IISD’s analysis of the NMT plan’s economic, social, and environmental outcomes declares it a clear winner, with each dollar invested generating around US$4.75 for society. But like most initiatives of its kind, it does not “disaggregate the added benefits and avoided costs by gender,” Bechauf explains. And those would be considerable, starting with what reduced congestion could do for time-strapped and ill-paid women in Coimbatore.
“In Indian cities, women comprise only 18.5% of the formal labour force and spend about 10 times more time on unpaid domestic work than men,” writes Bechauf. “They often juggle multiple roles and responsibilities, leaving little time to pursue education, paid work, or personal development.” Improved walking and cycling infrastructure reduces congestion from motorized vehicles and lowers the time spent on transportation, “helping address time poverty, and in turn enabling women to take up paid work and increase their income.”
Such changes “contribute to gender equality and women’s economic empowerment, while boosting GDP and unlocking additional funds for NMT investments,” she adds.
The boost to local economies that walking and cycling brings can further improves the fortunes of women. Fostering mixed-use neighbourhoods that contain everything women need to address their own needs and those of their families would free up even more time to pursue paid work or education.
But for the women of Coimbatore to truly benefit from NMT, municipal leaders will need to address the pervasive problem of gender-based violence. Citing a 2021 study by the Observer Research Foundation, Bechauf writes that some 56% of women in India report being sexually harassed while using public transit.
Gender-sensitive design and safety policies may help women use NMT infrastructure safe from such harassment. But systemic action will also be needed “to change restrictive cultural norms, and to ensure women’s fundamental human right of accessing public spaces.”

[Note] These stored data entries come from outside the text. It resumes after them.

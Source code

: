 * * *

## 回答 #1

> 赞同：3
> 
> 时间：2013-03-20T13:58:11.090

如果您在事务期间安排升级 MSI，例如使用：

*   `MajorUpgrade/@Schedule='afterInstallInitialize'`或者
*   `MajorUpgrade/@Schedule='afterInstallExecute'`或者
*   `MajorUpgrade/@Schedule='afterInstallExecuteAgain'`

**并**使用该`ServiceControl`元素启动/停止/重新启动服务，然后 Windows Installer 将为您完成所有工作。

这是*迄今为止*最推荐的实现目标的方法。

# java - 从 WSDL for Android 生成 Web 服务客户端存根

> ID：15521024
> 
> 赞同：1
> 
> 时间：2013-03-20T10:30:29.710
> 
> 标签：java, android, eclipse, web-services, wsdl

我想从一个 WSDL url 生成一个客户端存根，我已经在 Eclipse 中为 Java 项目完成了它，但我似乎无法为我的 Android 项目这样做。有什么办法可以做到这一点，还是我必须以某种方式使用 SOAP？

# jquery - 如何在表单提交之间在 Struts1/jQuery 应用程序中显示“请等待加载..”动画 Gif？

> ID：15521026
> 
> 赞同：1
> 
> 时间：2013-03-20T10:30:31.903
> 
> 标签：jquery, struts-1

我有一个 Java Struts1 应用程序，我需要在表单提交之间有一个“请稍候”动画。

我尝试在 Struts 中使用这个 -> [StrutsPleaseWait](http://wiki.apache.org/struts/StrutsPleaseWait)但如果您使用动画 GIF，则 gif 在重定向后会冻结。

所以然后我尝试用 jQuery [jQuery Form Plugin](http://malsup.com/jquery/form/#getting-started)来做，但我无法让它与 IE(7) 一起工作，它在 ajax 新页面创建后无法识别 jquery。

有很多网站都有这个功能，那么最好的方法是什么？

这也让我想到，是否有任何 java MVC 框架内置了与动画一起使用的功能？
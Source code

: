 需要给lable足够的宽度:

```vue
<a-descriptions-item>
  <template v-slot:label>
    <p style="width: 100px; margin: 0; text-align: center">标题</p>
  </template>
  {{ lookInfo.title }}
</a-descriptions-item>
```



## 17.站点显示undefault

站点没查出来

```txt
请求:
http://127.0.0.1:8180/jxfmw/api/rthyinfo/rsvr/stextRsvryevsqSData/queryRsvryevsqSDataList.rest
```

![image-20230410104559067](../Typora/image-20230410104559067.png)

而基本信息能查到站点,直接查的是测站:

IISD found that avoided collisions “are the largest benefit from investing in Coimbatore’s NMT network, saving costs of US$368 million over the project timeline,” Bechauf says. Here, again, gender-disaggregated data matters, as men and women are affected differently by these incidents. “Men in India are about six times more likely [pdf] to be killed or injured in road accidents, while women disproportionately bear the burden after accidents that affect family members, often taking up extra work and care for the injured.”
IISD points policy-makers to a free tool from the Global Infrastructure Hub that helps planners conduct cost-benefit analyses of bus transport projects that specifically factor in gender impacts.